"Better a fallen rocket than never a burst of light."
~ Tom Stoppard, The Invention of Love

Wednesday, January 3, 2018

Character Highlight: Clinton Barton a.k.a. Hawkeye (The Avengers)

I feel like Hawkeye has never gotten quite a fair shake from me, and that’s in large part due to the first Avengers movie.  It was my introduction to his character, and it’s pretty lacking to say the least.  Even though he’s been given more characterization in subsequent movies, it still sort of fights with the blankness of my first impression of him (a few Hawkeye-related spoilers.)

True, I came to the MCU a bit backwards.  The Avengers is actually Hawkeye’s second film appearance, but even if I’d seen his cameo in Thor first, I still wouldn’t have had much sense of him.  Between the couple of minutes of screentime there and his first few minutes of The Avengers before Loki puts the whammy on him, there’s time to figure out that Hawkeye 1) is great with a bow and arrow and 2) seems to enoy deadpan snark.  That’s not a lot to go on, and putting characters under a spell is always going to resonate more when we actually know who they are and care about them.  (Granted, going into The Avengers, I only knew Tony and Pepper, but if I’d seen it as intended, Hawkeye would have still been the Avenger I’d known the least about.  By the time that movie hit, we’d met everyone else in more than just cameos – even Bruce had had the sort-of-canon(?) Edward Norton movie, not to mention the Hulk is much more of a pop culture figure in general.)  As it was, the main reason I cared about what happened to him the first time I saw it was because I saw how important he was to Natasha, and I cared about her.  Nothing to do with who he was, because I didn’t know.
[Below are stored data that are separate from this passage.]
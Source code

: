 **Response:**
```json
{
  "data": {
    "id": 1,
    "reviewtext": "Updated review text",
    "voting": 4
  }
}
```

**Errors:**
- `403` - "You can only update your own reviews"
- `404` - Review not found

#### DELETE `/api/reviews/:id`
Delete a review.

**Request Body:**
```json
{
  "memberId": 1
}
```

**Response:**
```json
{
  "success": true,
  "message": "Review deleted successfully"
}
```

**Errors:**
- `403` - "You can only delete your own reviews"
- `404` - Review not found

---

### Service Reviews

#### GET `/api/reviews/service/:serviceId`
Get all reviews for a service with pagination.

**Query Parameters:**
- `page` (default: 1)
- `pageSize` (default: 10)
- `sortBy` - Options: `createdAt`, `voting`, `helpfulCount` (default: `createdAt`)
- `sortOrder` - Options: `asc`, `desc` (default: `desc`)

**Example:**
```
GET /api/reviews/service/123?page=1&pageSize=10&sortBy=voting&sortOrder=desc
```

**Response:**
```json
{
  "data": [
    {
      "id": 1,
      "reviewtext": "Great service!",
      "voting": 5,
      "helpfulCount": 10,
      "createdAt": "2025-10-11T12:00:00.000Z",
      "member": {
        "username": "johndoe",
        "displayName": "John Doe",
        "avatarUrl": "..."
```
That was a tough position to put Hawkeye in for his first big rodeo, and for me, he’s never quite recovered from that.  Every other MCU hero has made a bigger impression on me, including newcomers like the Vision, supporting heroes like Rhodey, and briefly-appearing ones like Pietro.  Because it isn’t like we haven’t gotten a better sense of who Hawkeye is since then – wry humor and a wicked shot, sure, but he’s also a competent agent, a loyal friend, and a (secret) family man with an apparent obsession with home renovation.  It’s just that that filled-in-later characterization can’t supplant the cipher I initially saw him as, and that’s a problem.

What I do like about Hawkeye is mainly how he relates to other characters.  I like his friendship with Natasha, especially in the last part of The Avengers; the “do you know what it’s like to be unmade?” conversation between them on the Helicarrier is particularly good.  I also enjoy their traded comments as they fight in Civil War.  But even more, though, I think I like his interactions with the Maximoffs.  His running feud with Pietro is great – despite what we know in hindsight, I still love that moment in Age of Ultron when he’s grumbling to himself about how he could shoot Pietro right there and no one would ever know – and it’s cool to watch the evolution of the quasi-mentor-thing he has going on with Wanda.  After being the only one not to get hit with her mind mojo and in fact giving her quite a good hit himself, he eventually becomes the person who helps her collect herself during the attack on Sokovia, giving her the focus she needs to use her powers for good and help protect the city.  The main reason he joins Team Cap in Civil War is because he finds out Tony’s keeping Wanda under house arrest at the Avengers base, and I like that.

Although I’ve come to enjoy him more than my first exposure to him as a Loki brain puppet, I feel like Hawkeye will always be near the bottom rung in my estimation of Avengersverse characters, and that’s a shame.  Because really, it’s about what was written for him rather than who he actually is as a character.